More missed opportunities are buried in organic soils. The study laments the loss of the abandoned Soils Framework. “The CAP as a whole fails to prevent inappropriate land management with respect to climate action,” it notes. Further to a European Court of Justice ruling in 2013, permanent grassland retains its Permanent Grassland status even after it has been ploughed and re-seeded (resulting in a net negative carbon stock change, compared to a net positive for permanent grassland that is not ploughed).
The report gives an upbeat assessment of this loosening of protections for soils: the permanent grassland ratio is preventing up to 95% of the 36.1 million hectares of permanent grassland from being ploughed without reseeding as grassland (the ratio allows up to 5% of the total to be converted to arable use). But it cannot ignore the fact that clear pressures on permanent grassland were already evident in 2015-2016 in 12 Member States. In the Netherlands and Lithuania, direct payments are granted for farming peatlands or wetlands with no strings attached. In Andalusia, wooded grasslands (dehesa) are at risk of abandonment because, due to changing definitions, they are no longer eligible for Pillar I support. These grazed grasslands play a role in limiting the spread of forest fires, and abandonment may lead to maladaptation.

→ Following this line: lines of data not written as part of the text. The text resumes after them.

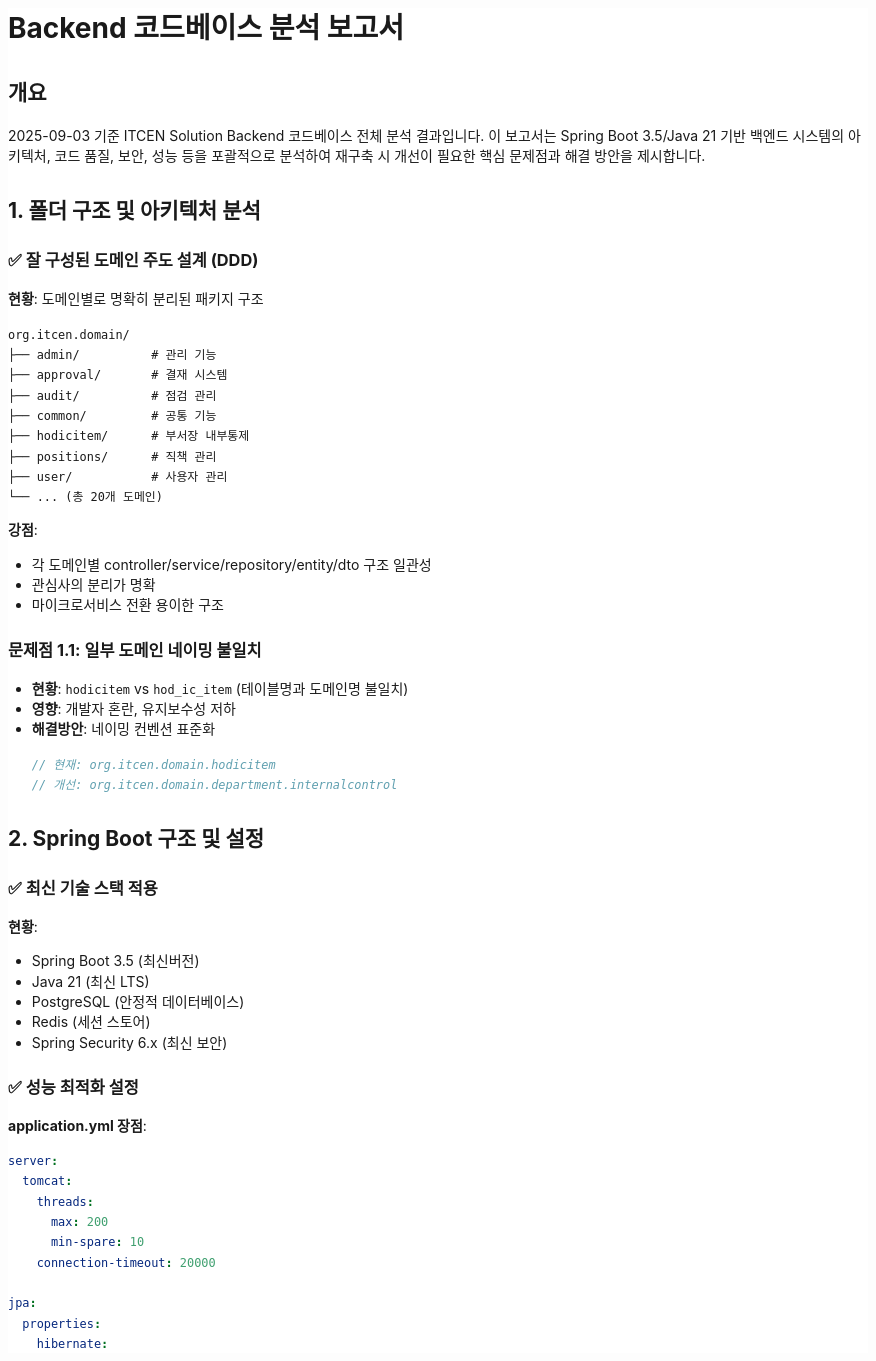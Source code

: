 # Backend 코드베이스 분석 보고서

## 개요
2025-09-03 기준 ITCEN Solution Backend 코드베이스 전체 분석 결과입니다.
이 보고서는 Spring Boot 3.5/Java 21 기반 백엔드 시스템의 아키텍처, 코드 품질, 보안, 성능 등을 포괄적으로 분석하여 재구축 시 개선이 필요한 핵심 문제점과 해결 방안을 제시합니다.

## 1. 폴더 구조 및 아키텍처 분석

### ✅ 잘 구성된 도메인 주도 설계 (DDD)
**현황**: 도메인별로 명확히 분리된 패키지 구조
```
org.itcen.domain/
├── admin/          # 관리 기능
├── approval/       # 결재 시스템
├── audit/          # 점검 관리
├── common/         # 공통 기능
├── hodicitem/      # 부서장 내부통제
├── positions/      # 직책 관리
├── user/           # 사용자 관리
└── ... (총 20개 도메인)
```

**강점**:
- 각 도메인별 controller/service/repository/entity/dto 구조 일관성
- 관심사의 분리가 명확
- 마이크로서비스 전환 용이한 구조

### 문제점 1.1: 일부 도메인 네이밍 불일치
- **현황**: `hodicitem` vs `hod_ic_item` (테이블명과 도메인명 불일치)
- **영향**: 개발자 혼란, 유지보수성 저하
- **해결방안**: 네이밍 컨벤션 표준화
  ```java
  // 현재: org.itcen.domain.hodicitem
  // 개선: org.itcen.domain.department.internalcontrol
  ```

## 2. Spring Boot 구조 및 설정

### ✅ 최신 기술 스택 적용
**현황**:
- Spring Boot 3.5 (최신버전)
- Java 21 (최신 LTS)
- PostgreSQL (안정적 데이터베이스)
- Redis (세션 스토어)
- Spring Security 6.x (최신 보안)

### ✅ 성능 최적화 설정
**application.yml 장점**:
```yaml
server:
  tomcat:
    threads:
      max: 200
      min-spare: 10
    connection-timeout: 20000

jpa:
  properties:
    hibernate:
```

The report places the onus on Member States to screen for maladaptation and identify “synergies” between CAP measures at the implementation stage. Under the new CAP, Member States should be required to demonstrate how their decisions will contribute to both mitigation and adaptation. “The ‘enhanced conditionality’ provisions in the draft CAP legislation currently under discussion need to require Member States to set a suitable regulatory baseline, including for GHG emissions, for all sectors covered by the CAP,” states the study’s conclusion. Acknowledging that there is no strong external driver encouraging Member States to make the most of CAP’s climate potential, it urges Member States to be more ambitious on climate action, pointing to the vulnerability created by the excessive specialisation of EU farming systems in a climate of competition. But it is not Member States at fault here: “the CAP as whole is still enabling specialisation to continue, which threatens resilience.”
At EU level, the report recommends supporting Member States in this more systematic review of their implementation choices. The EU institutions should add climate safeguards where EU legislation currently allows incoherent choices to be made. Overall it advocates a more systematic approach that taps into soft measures, with improved knowledge of adaptation issues and strategies, advice to farmers, and CPD for advisors. The study calls for an urgent review of the data needed by Member States to understand, manage and evaluate the contribution of agriculture and forestry to climate action, particularly mitigation.
When it comes to CAP and climate, the EU institutions have been sitting on their hands for far too long. Or as WWF’s Imke Lübbeke described this damning report: “At best it is a case of one hand not knowing what the other is doing. At worst, it is deliberately harming climate action.”